There's a reason so many investors rushed to buy I bonds earlier on in the year. I bonds are government-backed securities whose interest rate is tied to the rate of inflation. Since inflation has soared this year, I bonds have been paying generously. And because they're a relatively safe investment, they've been a source of relief for investors who are otherwise seeing year-to-date losses in their brokerage accounts due to ongoing stock market volatility.
That said, if you purchase I bonds in November, you may end up a bit disappointed. The reason? The rate on I bonds has dropped compared to what these bonds were paying for the previous six months. But that doesn't make them a poor investment.
What to expect from I bonds today
I bonds are paying an annual interest rate of 6.89% through April of 2023. That's a pretty generous interest rate within the context of bonds.
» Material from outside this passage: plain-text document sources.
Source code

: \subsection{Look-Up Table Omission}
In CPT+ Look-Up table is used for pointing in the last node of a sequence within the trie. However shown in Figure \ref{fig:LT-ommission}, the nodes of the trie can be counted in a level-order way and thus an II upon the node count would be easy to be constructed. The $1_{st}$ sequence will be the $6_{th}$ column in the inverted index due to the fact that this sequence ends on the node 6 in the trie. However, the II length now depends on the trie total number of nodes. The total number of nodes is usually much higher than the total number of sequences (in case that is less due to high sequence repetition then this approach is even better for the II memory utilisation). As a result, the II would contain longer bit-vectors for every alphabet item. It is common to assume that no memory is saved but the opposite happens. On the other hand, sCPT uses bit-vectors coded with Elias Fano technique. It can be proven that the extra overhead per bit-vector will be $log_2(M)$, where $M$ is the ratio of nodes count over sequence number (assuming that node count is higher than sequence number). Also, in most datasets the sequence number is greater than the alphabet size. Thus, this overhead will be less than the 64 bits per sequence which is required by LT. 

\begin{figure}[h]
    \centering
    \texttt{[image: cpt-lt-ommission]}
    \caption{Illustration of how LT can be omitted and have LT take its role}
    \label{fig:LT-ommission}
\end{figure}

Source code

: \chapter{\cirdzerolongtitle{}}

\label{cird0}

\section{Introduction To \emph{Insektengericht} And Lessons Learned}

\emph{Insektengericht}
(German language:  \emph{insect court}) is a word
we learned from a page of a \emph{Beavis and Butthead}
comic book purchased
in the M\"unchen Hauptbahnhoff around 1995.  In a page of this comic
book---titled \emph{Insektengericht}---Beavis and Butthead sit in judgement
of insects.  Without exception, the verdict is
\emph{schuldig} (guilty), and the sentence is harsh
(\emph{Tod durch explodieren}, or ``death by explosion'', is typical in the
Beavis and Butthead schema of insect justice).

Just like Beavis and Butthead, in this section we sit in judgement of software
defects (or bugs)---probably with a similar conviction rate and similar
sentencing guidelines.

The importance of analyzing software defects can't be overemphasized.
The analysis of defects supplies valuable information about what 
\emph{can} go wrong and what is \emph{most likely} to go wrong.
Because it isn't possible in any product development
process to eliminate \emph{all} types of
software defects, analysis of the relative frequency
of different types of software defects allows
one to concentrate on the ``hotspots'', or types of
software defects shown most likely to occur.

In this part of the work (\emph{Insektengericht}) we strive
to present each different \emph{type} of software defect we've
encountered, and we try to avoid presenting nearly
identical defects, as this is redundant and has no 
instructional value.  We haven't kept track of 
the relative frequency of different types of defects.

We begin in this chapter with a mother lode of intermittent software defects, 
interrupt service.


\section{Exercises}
However, it's a lot lower than the 9.62% interest rate investors got to enjoy if they purchased their I bonds between May and Oct. 2022.
In fact, many investors rushed to purchase I bonds in late October, knowing full well that waiting until November would result in a lower interest rate. I bonds can only be purchased through the U.S. Treasury, and traffic to that website was so heavy in late October that the site itself went down for a bit.
For context, though, today's I bonds rate is the third-highest that's been available since this product became available back in 1998. And it's a higher rate than what many corporate bonds (those issued by companies) are paying.
Plus, there's something to be said for buying an investment whose value is stable. If you buy $2,000 worth of stocks, that investment might only be worth $1,000 in a year or two if the company behind those stocks underperforms or the stock market continues on a downward spiral. But if you buy $2,000 worth of I bonds, you won't have to worry about the face value of your investment being worth less than $2,000.
Now that said, the interest rate on I bonds changes over time and is pegged to the rate of inflation. So if you start out earning 6.89% on your bonds, that won't necessarily be the rate you're privy to for as long as you hold them. But right now, that's a very appealing rate, so it could be worth adding I bonds to your portfolio.
How much should you invest in I bonds?
Thinking of putting half your life's savings into I bonds? Not so fast. You can only purchase a total of $10,000 worth of I bonds in a single calendar year. And anyway, while it's a good idea to put some money into I bonds, you don't necessarily want them to make up 50% of your total investment portfolio.
If you have the option to put $10,000 into I bonds, that's not necessarily a bad idea. Just know that you must hold your bonds for at least a full year before selling them, though.
And also, selling I bonds before having held them for five years could result in penalties amounting to a few months' worth of interest. Stocks, by contrast, are a lot more flexible in that you can buy and sell shares whenever you want, so it's important to understand these rules before diving into I bonds.